→ WHAT NEEDS TO BE DONE: Search the data for the string "monodromy" and gather each line it is in.

→ EXTRACTED MATERIAL:
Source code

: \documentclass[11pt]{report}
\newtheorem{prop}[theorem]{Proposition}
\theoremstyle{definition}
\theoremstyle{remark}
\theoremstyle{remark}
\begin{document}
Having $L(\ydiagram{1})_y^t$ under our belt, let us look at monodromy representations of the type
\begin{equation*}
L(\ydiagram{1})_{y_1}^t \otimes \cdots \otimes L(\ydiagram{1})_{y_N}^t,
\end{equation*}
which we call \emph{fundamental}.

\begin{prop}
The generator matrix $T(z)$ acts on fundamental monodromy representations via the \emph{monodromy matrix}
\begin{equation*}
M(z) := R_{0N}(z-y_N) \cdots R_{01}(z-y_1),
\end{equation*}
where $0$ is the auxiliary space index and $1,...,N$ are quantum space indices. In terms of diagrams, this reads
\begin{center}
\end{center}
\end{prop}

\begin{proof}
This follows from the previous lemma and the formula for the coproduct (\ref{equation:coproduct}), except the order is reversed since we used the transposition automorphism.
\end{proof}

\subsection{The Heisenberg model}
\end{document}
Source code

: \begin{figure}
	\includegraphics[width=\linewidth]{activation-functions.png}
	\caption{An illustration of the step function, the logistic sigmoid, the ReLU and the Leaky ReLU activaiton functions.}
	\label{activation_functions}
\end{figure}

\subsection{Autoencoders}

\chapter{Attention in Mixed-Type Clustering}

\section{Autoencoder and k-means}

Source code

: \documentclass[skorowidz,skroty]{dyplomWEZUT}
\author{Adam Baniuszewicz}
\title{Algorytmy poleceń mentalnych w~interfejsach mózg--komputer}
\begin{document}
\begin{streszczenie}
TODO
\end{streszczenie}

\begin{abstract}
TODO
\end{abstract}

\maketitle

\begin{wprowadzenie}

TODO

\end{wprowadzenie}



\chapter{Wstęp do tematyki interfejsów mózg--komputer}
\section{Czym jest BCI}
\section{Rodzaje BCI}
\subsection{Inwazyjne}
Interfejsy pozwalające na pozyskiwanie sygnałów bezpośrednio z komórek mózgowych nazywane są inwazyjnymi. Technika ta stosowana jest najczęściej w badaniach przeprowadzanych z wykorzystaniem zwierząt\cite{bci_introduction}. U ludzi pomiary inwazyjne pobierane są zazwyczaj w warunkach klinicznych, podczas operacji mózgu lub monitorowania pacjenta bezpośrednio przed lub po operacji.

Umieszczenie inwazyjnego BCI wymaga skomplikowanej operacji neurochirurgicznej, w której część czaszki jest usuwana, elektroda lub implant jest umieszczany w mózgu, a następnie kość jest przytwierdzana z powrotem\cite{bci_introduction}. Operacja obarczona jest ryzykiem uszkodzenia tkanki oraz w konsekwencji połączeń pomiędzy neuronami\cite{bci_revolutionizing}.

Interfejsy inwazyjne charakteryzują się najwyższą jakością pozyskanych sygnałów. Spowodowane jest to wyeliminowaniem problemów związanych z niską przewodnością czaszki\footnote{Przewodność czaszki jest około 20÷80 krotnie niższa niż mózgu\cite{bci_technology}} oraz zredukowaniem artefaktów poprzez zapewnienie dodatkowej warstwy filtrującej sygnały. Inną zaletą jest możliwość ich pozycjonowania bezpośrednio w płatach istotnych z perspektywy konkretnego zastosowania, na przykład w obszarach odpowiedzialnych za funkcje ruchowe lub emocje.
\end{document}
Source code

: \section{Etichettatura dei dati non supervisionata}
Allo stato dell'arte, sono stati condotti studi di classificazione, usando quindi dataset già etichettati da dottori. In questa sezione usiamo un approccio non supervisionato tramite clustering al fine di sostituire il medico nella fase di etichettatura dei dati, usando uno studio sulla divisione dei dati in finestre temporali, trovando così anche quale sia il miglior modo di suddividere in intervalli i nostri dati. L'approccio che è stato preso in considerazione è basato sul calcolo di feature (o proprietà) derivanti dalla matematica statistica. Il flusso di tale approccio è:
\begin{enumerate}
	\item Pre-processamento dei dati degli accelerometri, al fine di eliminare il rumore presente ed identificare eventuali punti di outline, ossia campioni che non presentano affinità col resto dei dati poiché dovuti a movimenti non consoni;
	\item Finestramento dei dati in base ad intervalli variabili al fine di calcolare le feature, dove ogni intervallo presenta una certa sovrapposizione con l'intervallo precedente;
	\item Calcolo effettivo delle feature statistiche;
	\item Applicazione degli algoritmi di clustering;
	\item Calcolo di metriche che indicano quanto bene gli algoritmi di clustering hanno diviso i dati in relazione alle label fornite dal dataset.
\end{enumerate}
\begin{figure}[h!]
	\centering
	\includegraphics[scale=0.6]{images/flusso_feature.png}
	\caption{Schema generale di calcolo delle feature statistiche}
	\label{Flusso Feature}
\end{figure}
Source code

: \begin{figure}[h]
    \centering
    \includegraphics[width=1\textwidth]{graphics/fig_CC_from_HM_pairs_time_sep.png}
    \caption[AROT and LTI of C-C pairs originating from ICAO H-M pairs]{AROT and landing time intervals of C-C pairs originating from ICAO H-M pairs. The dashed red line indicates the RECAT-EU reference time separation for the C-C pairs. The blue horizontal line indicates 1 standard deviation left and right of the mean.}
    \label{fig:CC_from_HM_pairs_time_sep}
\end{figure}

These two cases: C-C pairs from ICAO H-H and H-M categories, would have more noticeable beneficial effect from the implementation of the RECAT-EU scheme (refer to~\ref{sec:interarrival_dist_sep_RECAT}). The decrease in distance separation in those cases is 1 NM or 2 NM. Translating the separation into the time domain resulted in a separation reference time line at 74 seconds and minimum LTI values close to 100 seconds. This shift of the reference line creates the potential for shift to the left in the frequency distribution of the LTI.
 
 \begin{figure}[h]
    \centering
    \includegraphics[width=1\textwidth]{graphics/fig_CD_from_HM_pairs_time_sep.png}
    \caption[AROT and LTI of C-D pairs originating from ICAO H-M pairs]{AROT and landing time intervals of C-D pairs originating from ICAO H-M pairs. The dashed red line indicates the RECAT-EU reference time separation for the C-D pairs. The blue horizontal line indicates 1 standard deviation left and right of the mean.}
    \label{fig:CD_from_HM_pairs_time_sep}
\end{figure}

→ EXERCISE RESULT:
Having $L(\ydiagram{1})_y^t$ under our belt, let us look at monodromy representations of the type
The generator matrix $T(z)$ acts on fundamental monodromy representations via the \emph{monodromy matrix}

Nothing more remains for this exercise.